RECORD EXCERPTS: Begin

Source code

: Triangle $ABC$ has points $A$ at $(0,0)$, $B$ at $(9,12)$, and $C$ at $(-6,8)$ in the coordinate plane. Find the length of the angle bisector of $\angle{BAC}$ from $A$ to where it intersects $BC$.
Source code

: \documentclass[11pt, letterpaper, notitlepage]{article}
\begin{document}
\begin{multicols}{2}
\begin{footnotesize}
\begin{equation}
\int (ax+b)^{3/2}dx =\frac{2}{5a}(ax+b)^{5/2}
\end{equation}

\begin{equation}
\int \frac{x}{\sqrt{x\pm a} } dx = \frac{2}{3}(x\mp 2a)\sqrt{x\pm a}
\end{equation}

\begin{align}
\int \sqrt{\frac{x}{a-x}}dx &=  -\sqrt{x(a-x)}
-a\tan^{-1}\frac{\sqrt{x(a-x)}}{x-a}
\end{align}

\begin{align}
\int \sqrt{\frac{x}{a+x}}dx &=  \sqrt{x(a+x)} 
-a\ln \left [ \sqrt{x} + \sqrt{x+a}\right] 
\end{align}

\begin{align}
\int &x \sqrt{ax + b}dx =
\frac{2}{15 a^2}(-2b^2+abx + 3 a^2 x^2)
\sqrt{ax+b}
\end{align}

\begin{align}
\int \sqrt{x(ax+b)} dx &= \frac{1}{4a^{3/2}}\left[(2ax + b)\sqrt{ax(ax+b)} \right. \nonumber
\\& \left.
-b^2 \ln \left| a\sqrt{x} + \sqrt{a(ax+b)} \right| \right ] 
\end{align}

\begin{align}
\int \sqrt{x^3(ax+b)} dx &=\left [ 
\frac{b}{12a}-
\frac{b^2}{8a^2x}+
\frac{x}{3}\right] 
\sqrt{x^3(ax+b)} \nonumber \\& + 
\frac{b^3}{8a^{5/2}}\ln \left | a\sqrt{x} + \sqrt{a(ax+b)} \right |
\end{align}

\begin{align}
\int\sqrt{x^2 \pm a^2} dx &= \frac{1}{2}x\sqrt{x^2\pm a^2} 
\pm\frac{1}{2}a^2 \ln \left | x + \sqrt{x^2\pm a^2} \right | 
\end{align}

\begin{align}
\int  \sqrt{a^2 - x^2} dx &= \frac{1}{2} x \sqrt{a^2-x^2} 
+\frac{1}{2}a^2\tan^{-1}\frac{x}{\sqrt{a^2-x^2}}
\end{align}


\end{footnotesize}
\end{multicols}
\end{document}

RECORD EXCERPTS: End

# PROBLEM
Please transcribe all of the entries precisely.

# OUTPUT FOR THIS TASK
Source code

: Triangle $ABC$ has points $A$ at $(0,0)$, $B$ at $(9,12)$, and $C$ at $(-6,8)$ in the coordinate plane. Find the length of the angle bisector of $\angle{BAC}$ from $A$ to where it intersects $BC$.
Source code

: \documentclass[11pt, letterpaper, notitlepage]{article}
\begin{document}
\begin{multicols}{2}
\begin{footnotesize}
\begin{equation}
\int (ax+b)^{3/2}dx =\frac{2}{5a}(ax+b)^{5/2}
\end{equation}

\begin{equation}
\int \frac{x}{\sqrt{x\pm a} } dx = \frac{2}{3}(x\mp 2a)\sqrt{x\pm a}
\end{equation}

\begin{align}
\int \sqrt{\frac{x}{a-x}}dx &=  -\sqrt{x(a-x)}
-a\tan^{-1}\frac{\sqrt{x(a-x)}}{x-a}
\end{align}

\begin{align}
\int \sqrt{\frac{x}{a+x}}dx &=  \sqrt{x(a+x)} 
-a\ln \left [ \sqrt{x} + \sqrt{x+a}\right] 
\end{align}

\begin{align}
\int &x \sqrt{ax + b}dx =
\frac{2}{15 a^2}(-2b^2+abx + 3 a^2 x^2)
\sqrt{ax+b}
\end{align}

\begin{align}
\int \sqrt{x(ax+b)} dx &= \frac{1}{4a^{3/2}}\left[(2ax + b)\sqrt{ax(ax+b)} \right. \nonumber
\\& \left.
-b^2 \ln \left| a\sqrt{x} + \sqrt{a(ax+b)} \right| \right ] 
\end{align}

\begin{align}
\int \sqrt{x^3(ax+b)} dx &=\left [ 
\frac{b}{12a}-
\frac{b^2}{8a^2x}+
\frac{x}{3}\right] 
\sqrt{x^3(ax+b)} \nonumber \\& + 
\frac{b^3}{8a^{5/2}}\ln \left | a\sqrt{x} + \sqrt{a(ax+b)} \right |
\end{align}

\begin{align}
\int\sqrt{x^2 \pm a^2} dx &= \frac{1}{2}x\sqrt{x^2\pm a^2} 
\pm\frac{1}{2}a^2 \ln \left | x + \sqrt{x^2\pm a^2} \right | 
\end{align}

\begin{align}
\int  \sqrt{a^2 - x^2} dx &= \frac{1}{2} x \sqrt{a^2-x^2} 
+\frac{1}{2}a^2\tan^{-1}\frac{x}{\sqrt{a^2-x^2}}
\end{align}


\end{footnotesize}
\end{multicols}
\end{document}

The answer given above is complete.